(Beginning of Entries supplied)
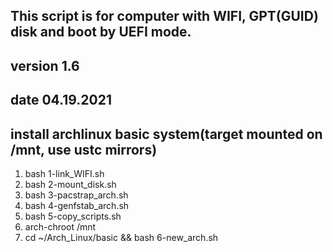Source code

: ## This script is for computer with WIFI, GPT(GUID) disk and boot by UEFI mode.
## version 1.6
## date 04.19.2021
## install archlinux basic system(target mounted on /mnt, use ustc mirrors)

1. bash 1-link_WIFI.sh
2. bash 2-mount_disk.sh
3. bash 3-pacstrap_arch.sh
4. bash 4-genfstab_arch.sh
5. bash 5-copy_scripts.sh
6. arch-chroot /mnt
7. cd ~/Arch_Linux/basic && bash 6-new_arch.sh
(End of Entries supplied)
(Beginning of Entries supplied)
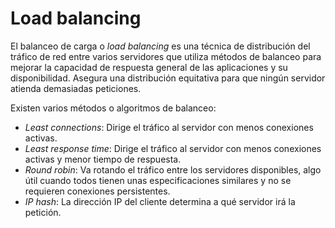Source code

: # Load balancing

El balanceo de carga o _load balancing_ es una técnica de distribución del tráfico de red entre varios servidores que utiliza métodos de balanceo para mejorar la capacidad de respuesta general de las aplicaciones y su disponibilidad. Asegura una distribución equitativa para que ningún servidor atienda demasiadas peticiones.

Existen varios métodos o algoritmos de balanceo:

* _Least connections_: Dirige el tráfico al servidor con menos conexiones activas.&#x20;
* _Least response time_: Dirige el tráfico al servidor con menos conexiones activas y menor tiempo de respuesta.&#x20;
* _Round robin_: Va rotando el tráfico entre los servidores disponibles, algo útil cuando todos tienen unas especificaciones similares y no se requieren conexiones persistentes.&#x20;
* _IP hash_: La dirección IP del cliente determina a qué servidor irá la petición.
(End of Entries supplied)
Task directions: Of the lines above, extract only those from the line with "El balanceo de" to the line with "irá la petición.", both included, exactly as written.

Reply to the exercise:
El balanceo de carga o _load balancing_ es una técnica de distribución del tráfico de red entre varios servidores que utiliza métodos de balanceo para mejorar la capacidad de respuesta general de las aplicaciones y su disponibilidad. Asegura una distribución equitativa para que ningún servidor atienda demasiadas peticiones.

Existen varios métodos o algoritmos de balanceo:

* _Least connections_: Dirige el tráfico al servidor con menos conexiones activas.&#x20;
* _Least response time_: Dirige el tráfico al servidor con menos conexiones activas y menor tiempo de respuesta.&#x20;
* _Round robin_: Va rotando el tráfico entre los servidores disponibles, algo útil cuando todos tienen unas especificaciones similares y no se requieren conexiones persistentes.&#x20;
* _IP hash_: La dirección IP del cliente determina a qué servidor irá la petición.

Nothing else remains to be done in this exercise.